Step 1: Parts Needed
The display and Pi are the main components of this project. DFRobot sells an excellent display that I'll be talking about in this tutorial:
- Raspberry Pi 3: https://www.dfrobot.com/product-1419.html
- 3.5" Touchscreen Display: https://www.dfrobot.com/product-1539.html
If you don't have a keyboard/mouse, micro SD card, and a power supply handy then you might want to pick those up as well:
- Wireless Keyboard/Mouse Combo: https://www.dfrobot.com/product-1178.html
- Power Adapter: https://www.dfrobot.com/product-933.html
- Micro USB Cable: https://www.dfrobot.com/product-770.html
- Micro SD Card: https://www.dfrobot.com/product-1191.html
This display also supports DFRobot's gravity interface. You can connect up to three sensing modules to the display: https://www.dfrobot.com/gravity
Note: you will need an HDMI display to get the system up and running, but once the display is setup you will no longer need the HDMI display.

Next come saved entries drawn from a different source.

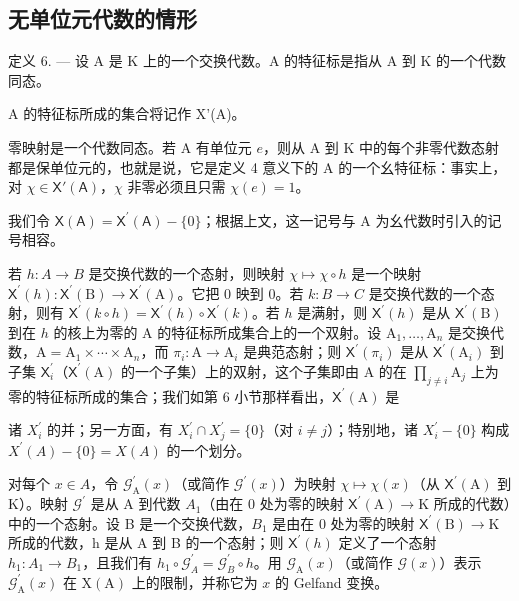 \subsection{无单位元代数的情形}

定义 6. --- 设 A 是 K 上的一个交换代数。A 的特征标是指从 A 到 K 的一个代数同态。

A 的特征标所成的集合将记作 X'(A)。

零映射是一个代数同态。若 A 有单位元 \(e\)，则从 A 到 K 中的每个非零代数态射都是保单位元的，也就是说，它是定义 4 意义下的 A 的一个幺特征标：事实上，对 \(\chi \in \mathsf{X}'(\mathsf{A})\)，\(\chi\) 非零必须且只需 \(\chi(e) = 1\)。

我们令 \(\mathsf{X}(\mathsf{A})=\mathsf{X}^{\prime}(\mathsf{A})-\{0\}\)；根据上文，这一记号与 A 为幺代数时引入的记号相容。

若 \(h\colon A\to B\) 是交换代数的一个态射，则映射 \(\chi\mapsto\chi\circ h\) 是一个映射 \(\mathsf{X}^{\prime}(h)\colon\mathsf{X}^{\prime}(\mathrm{B})\to\mathsf{X}^{\prime}(\mathrm{A})\)。它把 0 映到 0。若 \(k\colon B\to C\) 是交换代数的一个态射，则有 \(\mathsf{X}^{\prime}(k\circ h)=\mathsf{X}^{\prime}(h)\circ\mathsf{X}^{\prime}(k)\)。若 \(h\) 是满射，则 \(\mathsf{X}^{\prime}(h)\) 是从 \(\mathsf{X}^{\prime}(\mathrm{B})\) 到在 \(h\) 的核上为零的 A 的特征标所成集合上的一个双射。设 \(\mathrm{A}_{1},\ldots,\mathrm{A}_{n}\) 是交换代数，\(\mathrm{A}=\mathrm{A}_{1}\times\cdots\times\mathrm{A}_{n}\)，而 \(\pi_{i}\colon\mathrm{A}\to\mathrm{A}_{i}\) 是典范态射；则 \(\mathsf{X}^{\prime}(\pi_{i})\) 是从 \(\mathsf{X}^{\prime}(\mathrm{A}_{i})\) 到子集 \(\mathsf{X}_{i}^{\prime}\)（\(\mathsf{X}^{\prime}(\mathrm{A})\) 的一个子集）上的双射，这个子集即由 A 的在 \(\prod_{j\neq i}\mathrm{A}_{j}\) 上为零的特征标所成的集合；我们如第 6 小节那样看出，\(\mathsf{X}^{\prime}(\mathrm{A})\) 是

诸 \(X_{i}^{\prime}\) 的并；另一方面，有 \(X_{i}^{\prime} \cap X_{j}^{\prime} = \{0\}\)（对 \(i \neq j\)）；特别地，诸 \(X_{i}^{\prime} - \{0\}\) 构成 \(X^{\prime}(A) - \{0\} = X(A)\) 的一个划分。

对每个 \(x \in A\)，令 \(\mathcal{G}_{\mathrm{A}}^{\prime}(x)\)（或简作 \(\mathcal{G}^{\prime}(x)\)）为映射 \(\chi \mapsto \chi(x)\)（从 \(\mathsf{X}^{\prime}(\mathrm{A})\) 到 K）。映射 \(\mathcal{G}^{\prime}\) 是从 A 到代数 \(A_{1}\)（由在 0 处为零的映射 \(\mathsf{X}^{\prime}(\mathrm{A}) \to \mathrm{K}\) 所成的代数）中的一个态射。设 B 是一个交换代数，\(B_{1}\) 是由在 0 处为零的映射 \(\mathsf{X}^{\prime}(\mathrm{B}) \to \mathrm{K}\) 所成的代数，h 是从 A 到 B 的一个态射；则 \(\mathsf{X}^{\prime}(h)\) 定义了一个态射 \(h_{1}: A_{1} \to B_{1}\)，且我们有 \(h_{1} \circ \mathcal{G}_{A}^{\prime} = \mathcal{G}_{B}^{\prime} \circ h\)。用 \(\mathcal{G}_{\mathrm{A}}(x)\)（或简作 \(\mathcal{G}(x)\)）表示 \(\mathcal{G}_{\mathrm{A}}^{\prime}(x)\) 在 \(\mathrm{X}(\mathrm{A})\) 上的限制，并称它为 \(x\) 的 Gelfand 变换。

Step 2: Getting the Display Running
The first thing you need to do is get your SD card configured correctly. Start by downloading a disk image of Raspbian to your computer from this website: http://downloads.raspberrypi.org/raspbian/images/
The latest version of Raspbian doesn't yet work with the display's drivers. I downloaded the raspbian-2017-01-10/ release and it worked great. I like to use the app Etcher to install the image files onto my SD cards: https://etcher.io. Etcher essentially does everything for you. Simply open the app, select your disk image and your SD card, and let it run.
After Etcher finishes you can insert the SD card into your Pi, connect the HDMI display, and power it up. Some text should flash across the screen and the Pi should boot to the Raspbian desktop. Connect your Pi to wifi or ethernet, then visit this page. It will go through the process of explaining how to install the display drivers. Before you run the scripts make sure you attach the touchscreen to the Pi.
Step 3: Display Characteristics
Provided everything ran correctly your display should now show the Raspbian desktop! You can now unplug your HDMI display. As you can see from the images above the viewing angles of the screen are only OK. While horizontal you can see the display's content up until about a 30° angle, but in portrait it's much less. The colors are pretty good but everything has a slight bluish tint. It's not nearly as pronounced as it looks in the photos.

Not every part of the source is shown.